§ WORK ORDER: Every line containing the word "yourself" is to be copied from the data below.

EXERCISE DATA below:

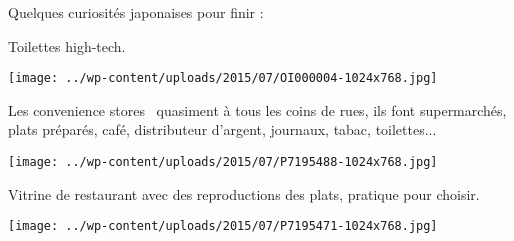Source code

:  Quelques curiosités japonaises pour finir :

 Toilettes high-tech.
\begin{center} \texttt{[image: ../wp-content/uploads/2015/07/OI000004-1024x768.jpg]} \end{center}

 Les \og convenience stores \fg\ quasiment à tous les coins de rues, ils font supermarchés, plats préparés, café, distributeur d'argent, journaux, tabac, toilettes...
\begin{center} \texttt{[image: ../wp-content/uploads/2015/07/P7195488-1024x768.jpg]} \end{center}

 Vitrine de restaurant avec des reproductions des plats, pratique pour choisir. 
\begin{center} \texttt{[image: ../wp-content/uploads/2015/07/P7195471-1024x768.jpg]} \end{center}
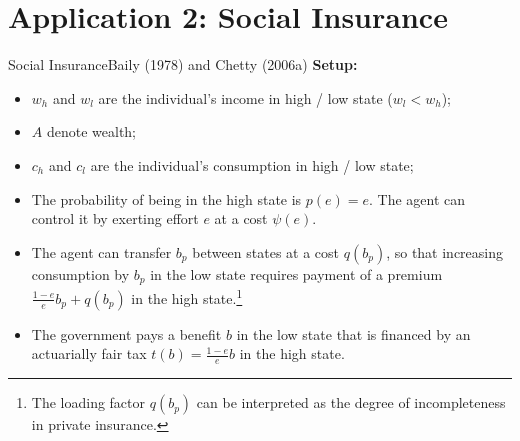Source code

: \documentclass{beamer}
\begin{document}
\section{Application 2: Social Insurance}
\begin{frame}[shrink]
	\transfade %
	\tableofcontents[sectionstyle=show/shaded,subsectionstyle=show/shaded/hide]
	\addtocounter{framenumber}{-1}
\end{frame}
\begin{frame}{Social Insurance}{Baily (1978) and Chetty (2006a)}
	\textbf{Setup:}
	\begin{itemize}
		\item $w_h$ and $w_l$ are the individual's income in high / low state ($w_l<w_h$);
		\item $A$ denote wealth;
		\item $c_h$ and $c_l$ are the individual's consumption in high / low state;
		\item The probability of being in the high state is $p(e)=e$. The agent can control it by exerting effort $e$ at a cost $\psi(e)$.
		\item The agent can transfer $b_p$ between states at a cost $q(b_p)$, so that increasing consumption by $b_p$ in the low state requires payment of a premium $\frac{1-e}{e}b_p+q(b_p)$ in the high state.\footnote{The loading factor $q(b_p)$ can be interpreted as the degree of incompleteness in private insurance.}
		\item The government pays a benefit $b$ in the low state that is financed by an actuarially fair tax $t(b)=\frac{1-e}{e}b$ in the high state.
	\end{itemize}
\end{frame}
\end{document}
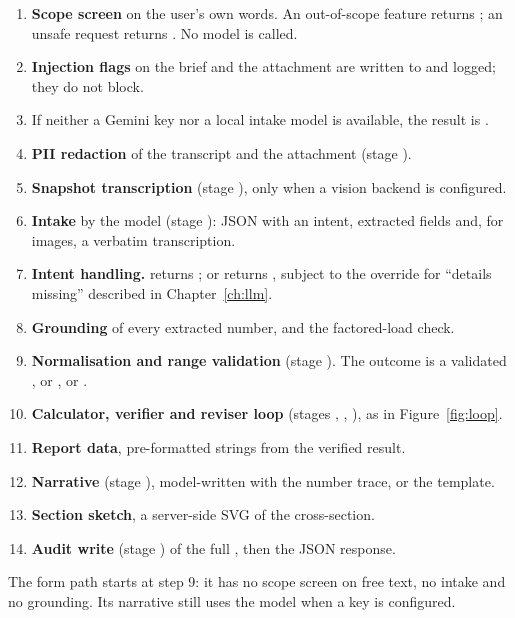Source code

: \begin{enumerate}
  \item \textbf{Scope screen} on the user's own words. An out-of-scope feature returns ; an unsafe request returns . No model is called.
  \item \textbf{Injection flags} on the brief and the attachment are written to  and logged; they do not block.
  \item If neither a Gemini key nor a local intake model is available, the result is .
  \item \textbf{PII redaction} of the transcript and the attachment (stage ).
  \item \textbf{Snapshot transcription} (stage ), only when a vision backend is configured.
  \item \textbf{Intake} by the model (stage ): JSON with an intent, extracted fields and, for images, a verbatim transcription.
  \item \textbf{Intent handling.}  returns ;  or  returns , subject to the override for ``details missing'' described in Chapter~\ref{ch:llm}.
  \item \textbf{Grounding} of every extracted number, and the factored-load check.
  \item \textbf{Normalisation and range validation} (stage ). The outcome is a validated , or ,  or .
  \item \textbf{Calculator, verifier and reviser loop} (stages , , ), as in Figure~\ref{fig:loop}.
  \item \textbf{Report data}, pre-formatted strings from the verified result.
  \item \textbf{Narrative} (stage ), model-written with the number trace, or the template.
  \item \textbf{Section sketch}, a server-side SVG of the cross-section.
  \item \textbf{Audit write} (stage ) of the full , then the JSON response.
\end{enumerate}
The form path starts at step 9: it has no scope screen on free text, no intake and no grounding. Its narrative still uses the model when a key is configured.

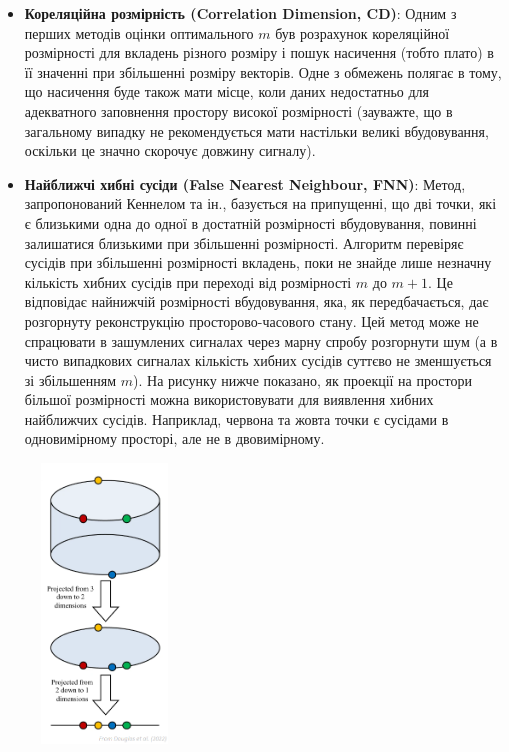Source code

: \documentclass[
  letterpaper,
]{report}
\providecommand{\tightlist}{%
  \setlength{\itemsep}{0pt}\setlength{\parskip}{0pt}}\usepackage{longtable,booktabs,array}
\begin{document}
\begin{itemize}
\tightlist
\item
  \textbf{Кореляційна розмірність (Correlation Dimension, CD)}: Одним з
  перших методів оцінки оптимального \(m\) був розрахунок кореляційної
  розмірності для вкладень різного розміру і пошук насичення (тобто
  плато) в її значенні при збільшенні розміру векторів. Одне з обмежень
  полягає в тому, що насичення буде також мати місце, коли даних
  недостатньо для адекватного заповнення простору високої розмірності
  (зауважте, що в загальному випадку не рекомендується мати настільки
  великі вбудовування, оскільки це значно скорочує довжину сигналу).
\item
  \textbf{Найближчі хибні сусіди (False Nearest Neighbour, FNN)}: Метод,
  запропонований Кеннелом та ін., базується на припущенні, що дві точки,
  які є близькими одна до одної в достатній розмірності вбудовування,
  повинні залишатися близькими при збільшенні розмірності. Алгоритм
  перевіряє сусідів при збільшенні розмірності вкладень, поки не знайде
  лише незначну кількість хибних сусідів при переході від розмірності
  \(m\) до \(m+1\). Це відповідає найнижчій розмірності вбудовування,
  яка, як передбачається, дає розгорнуту реконструкцію
  просторово-часового стану. Цей метод може не спрацювати в зашумлених
  сигналах через марну спробу розгорнути шум (а в чисто випадкових
  сигналах кількість хибних сусідів суттєво не зменшується зі
  збільшенням \(m\)). На рисунку нижче показано, як проекції на простори
  більшої розмірності можна використовувати для виявлення хибних
  найближчих сусідів. Наприклад, червона та жовта точки є сусідами в
  одновимірному просторі, але не в двовимірному.
\end{itemize}

\begin{figure}

{\centering \includegraphics[width=0.3\textwidth,height=\textheight]{Images/lab_2/douglas2022b.png}

}

\end{figure}
\end{document}
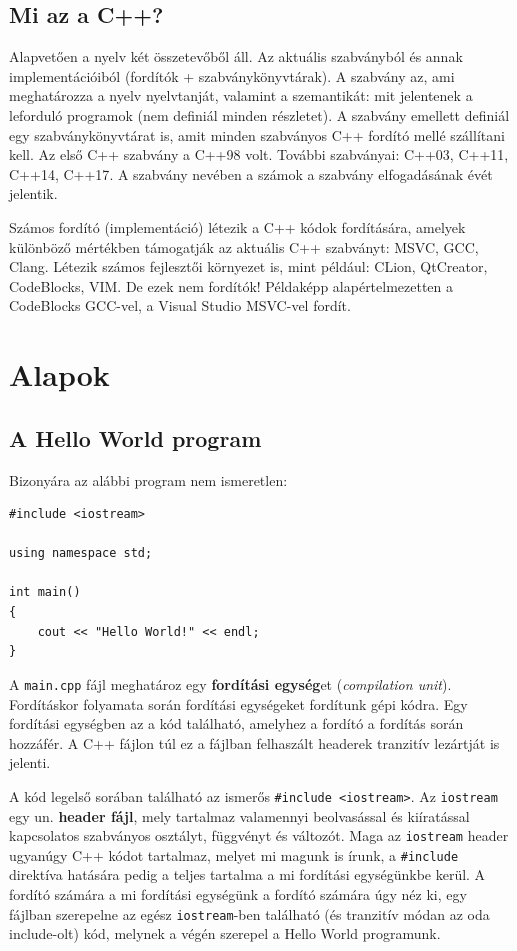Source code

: \documentclass[a4paper,11.5pt,table]{article}
\begin{document}
	\subsection{Mi az a C++?}
	Alapvetően a nyelv két összetevőből áll. Az aktuális szabványból és annak implementációiból (fordítók + szabványkönyvtárak). A szabvány az, ami meghatározza a nyelv nyelvtanját, valamint a szemantikát: mit jelentenek a leforduló programok (nem definiál minden részletet). A szabvány emellett definiál egy szabványkönyvtárat is, amit minden szabványos C++ fordító mellé szállítani kell. Az első C++ szabvány a {C++98} volt. További szabványai: {C++03}, {C++11}, {C++14}, {C++17}. A szabvány nevében a számok a szabvány elfogadásának évét jelentik. 
	
	\medskip
	Számos fordító (implementáció) létezik a C++ kódok fordítására, amelyek különböző mértékben támogatják az aktuális C++ szabványt: MSVC, GCC, Clang.
	Létezik számos fejlesztői környezet is, mint például: CLion, QtCreator, CodeBlocks, VIM. De ezek nem fordítók! Példaképp alapértelmezetten a CodeBlocks GCC-vel, a Visual Studio MSVC-vel fordít.


	\section{Alapok}

	\subsection{A Hello World program}
	Bizonyára az alábbi program nem ismeretlen:
	
	\medskip
	
	\begin{lstlisting}
#include <iostream>

using namespace std;
	
int main()
{
	cout << "Hello World!" << endl;
}
	\end{lstlisting}
	A \texttt{main.cpp} fájl meghatároz egy \textbf{fordítási egység}et (\textit{compilation unit}). Fordításkor folyamata során fordítási egységeket fordítunk gépi kódra. Egy fordítási egységben az a kód található, amelyhez a fordító a fordítás során hozzáfér. A C++ fájlon túl ez a fájlban felhaszált headerek tranzitív lezártját is jelenti.
	
	\medskip
	A kód legelső sorában található az ismerős \texttt{\#include <iostream>}. Az \texttt{iostream} egy un. \textbf{header fájl}, mely tartalmaz valamennyi beolvasással és kiíratással kapcsolatos szabványos osztályt, függvényt és változót. Maga az \texttt{iostream} header ugyanúgy C++ kódot tartalmaz, melyet mi magunk is írunk, a \texttt{\#include} direktíva hatására pedig a teljes tartalma a mi fordítási egységünkbe kerül. A fordító számára a mi fordítási egységünk a fordító számára úgy néz ki, egy fájlban szerepelne az egész \texttt{iostream}-ben található (és tranzitív módan az oda include-olt) kód, melynek a végén szerepel a Hello World programunk.
	
\end{document}
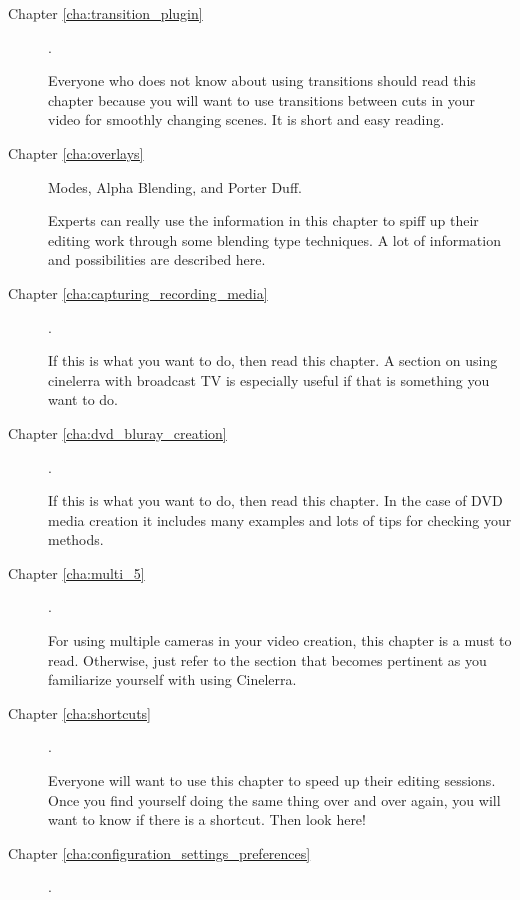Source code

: \begin{description}
    \item[Chapter \ref{cha:transition_plugin}] .

        Everyone who does not know about using transitions should read this chapter because you will want to use transitions between cuts in your video for smoothly changing scenes. 
        It is short and easy reading.

    \item[Chapter \ref{cha:overlays}]  Modes, Alpha Blending, and Porter Duff.

        Experts can really use the information in this chapter to spiff up their editing work through some blending type techniques. 
        A lot of information and possibilities are described here.

    \item[Chapter \ref{cha:capturing_recording_media}] .

        If this is what you want to do, then read this chapter. 
        A section on using cinelerra with broadcast TV is especially useful if that is something you want to do.

    \item[Chapter \ref{cha:dvd_bluray_creation}] .

        If this is what you want to do, then read this chapter. 
        In the case of DVD media creation it includes many examples and lots of tips for checking your methods. 

    \item[Chapter \ref{cha:multi_5}] .

        For using multiple cameras in your video creation, this chapter is a must to read. Otherwise, just refer
        to the section that becomes pertinent as you familiarize yourself with using Cinelerra.

    \item[Chapter \ref{cha:shortcuts}] .

        Everyone will want to use this chapter to speed up their editing sessions. 
        Once you find yourself doing the same thing over and over again, you will want to know if there is a shortcut. Then look here!  

    \item[Chapter \ref{cha:configuration_settings_preferences}] .


\end{description}

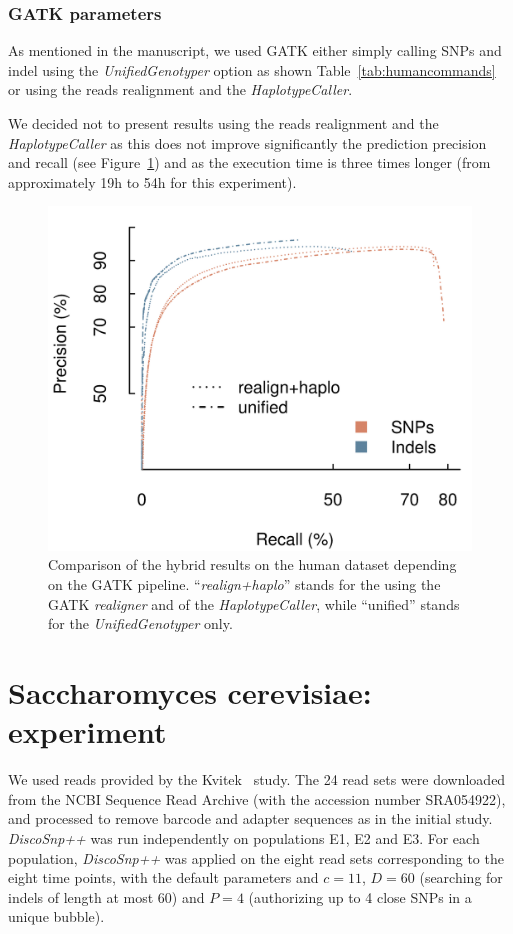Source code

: \documentclass{bmcart}
\newcommand{\discopp}{{\it DiscoSnp++}\xspace}
\begin{document}
\subsubsection*{GATK parameters} %
As mentioned in the manuscript, we used GATK either simply calling SNPs and indel using the \emph{UnifiedGenotyper} option as shown Table~\ref{tab:humancommands} or using the reads realignment and the \emph{HaplotypeCaller}.

We decided not to present results using the reads realignment and the \emph{HaplotypeCaller} as this does not improve significantly the prediction precision and recall (see Figure~\ref{fig:figures_roc_gatk}) and as the execution time is three times longer (from approximately 19h to 54h for this experiment). 

\begin{figure}[h]
	\centering
		\includegraphics[width=.9\textwidth]{figures/roc_gatk.png}
	\caption{Comparison of the hybrid results on the human dataset depending on the GATK pipeline. ``\emph{realign+haplo}'' stands for the using the GATK \emph{realigner} and of the \emph{HaplotypeCaller}, while ``{unified}'' stands for the \emph{UnifiedGenotyper} only.}
	\label{fig:figures_roc_gatk}
\end{figure}



\section*{Saccharomyces cerevisiae: experiment}
We used reads provided by the Kvitek~\cite{Kvitek2013} study. The 24 read sets were downloaded from the NCBI Sequence Read Archive (with the accession number SRA054922), and processed to remove barcode and adapter sequences as in the initial study. \discopp was run independently on populations E1, E2
and E3. For each population, \discopp was applied on the eight read sets corresponding to the eight time points, with
the default parameters and $c=11$, $D=60$ (searching for indels of length at most 60) and $P=4$ (authorizing up to 4 close SNPs in a unique bubble).
\end{document}
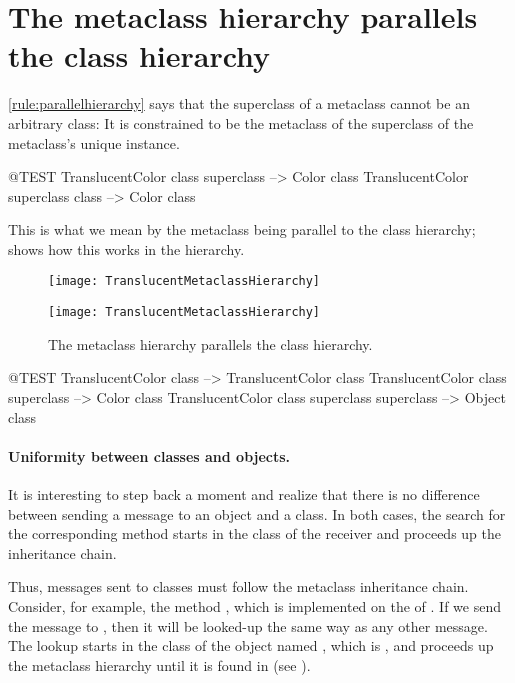 \documentclass[a4paper,10pt,twoside]{book}
\begin{document}
\section{The metaclass hierarchy parallels the class hierarchy}

\ref{rule:parallelhierarchy} says that the superclass of a metaclass cannot be an arbitrary class:
It is constrained to be the metaclass of the superclass of the metaclass's unique instance.

\begin{code}{@TEST}
TranslucentColor class superclass --> Color class
TranslucentColor superclass class --> Color class
\end{code}

\noindent
This is what we mean by the metaclass  being parallel to the class hierarchy;  shows how this works in the  hierarchy.

\begin{center}
\begin{figure}[!ht]
\ifluluelse
	{\centerline {\texttt{[image: TranslucentMetaclassHierarchy]}}}
	{\centerline {\texttt{[image: TranslucentMetaclassHierarchy]}}}
\caption{The metaclass hierarchy parallels the class hierarchy.\label{fig:parallelHierarchies}}
\end{figure}
\end{center}

\begin{code}{@TEST}
TranslucentColor class                                     --> TranslucentColor class
TranslucentColor class superclass                   --> Color class
TranslucentColor class superclass superclass --> Object class
\end{code}

\paragraph{Uniformity between classes and objects.}
It is interesting to step back a moment and realize that there is no difference between sending a message to an object and a class.
In both cases, the search for the corresponding method starts in the class of the receiver and proceeds up the inheritance chain.

Thus, messages sent to classes must follow the metaclass inheritance chain.
Consider, for example, the method , which is implemented on the  of .
If we send the message  to , then it will be looked-up the same way as any other message.
The lookup starts in the class of the object named , which is , and proceeds up the metaclass hierarchy until it is found in  (see ).
\end{document}

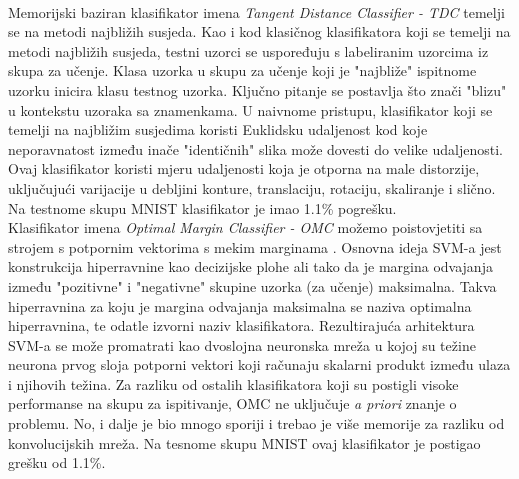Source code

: \documentclass[times, utf8, diplomski]{fer}
\theoremstyle{definition}
\begin{document}
\\
Memorijski baziran klasifikator imena \textit{Tangent Distance Classifier - TDC} temelji se na metodi najbližih susjeda. Kao i kod klasičnog klasifikatora koji se temelji na metodi najbližih susjeda, testni uzorci se uspoređuju s labeliranim uzorcima iz skupa za učenje. Klasa uzorka u skupu za učenje koji je "najbliže" ispitnome uzorku inicira klasu testnog uzorka. Ključno pitanje se postavlja što znači "blizu" u kontekstu uzoraka sa znamenkama. U naivnome pristupu, klasifikator koji se temelji na najbližim susjedima koristi Euklidsku udaljenost kod koje neporavnatost između inače "identičnih" slika može dovesti do velike udaljenosti. Ovaj klasifikator koristi mjeru udaljenosti koja je otporna na male distorzije, uključujući varijacije u debljini konture, translaciju, rotaciju, skaliranje i slično. Na  testnome skupu MNIST klasifikator je imao 1.1\% pogrešku.
\\
Klasifikator imena \textit{Optimal Margin Classifier - OMC} možemo poistovjetiti sa strojem s potpornim vektorima  \cite{Boser92atraining} s mekim marginama \cite{Cortes:1995:SN:218919.218929}. Osnovna ideja SVM-a jest konstrukcija hiperravnine kao decizijske plohe ali tako da je margina odvajanja između "pozitivne" i "negativne" skupine uzorka (za učenje) maksimalna. Takva hiperravnina za koju je margina odvajanja maksimalna se naziva optimalna hiperravnina, te odatle izvorni naziv klasifikatora. Rezultirajuća arhitektura SVM-a se može promatrati kao dvoslojna neuronska mreža u kojoj su težine neurona prvog sloja potporni vektori koji računaju skalarni produkt između ulaza i njihovih težina. Za razliku od ostalih klasifikatora koji su postigli visoke performanse na skupu za ispitivanje, OMC ne uključuje \textit{a priori} znanje o problemu. No, i dalje je bio mnogo sporiji i trebao je više memorije za razliku od konvolucijskih mreža. Na tesnome skupu MNIST ovaj klasifikator je postigao grešku od 1.1\%.
\\
\end{document}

End of EXERCISE DATA.

§ SOLVED PROBLEM:
        to the section that becomes pertinent as you familiarize yourself with using Cinelerra.
        Once you find yourself doing the same thing over and over again, you will want to know if there is a shortcut. Then look here!  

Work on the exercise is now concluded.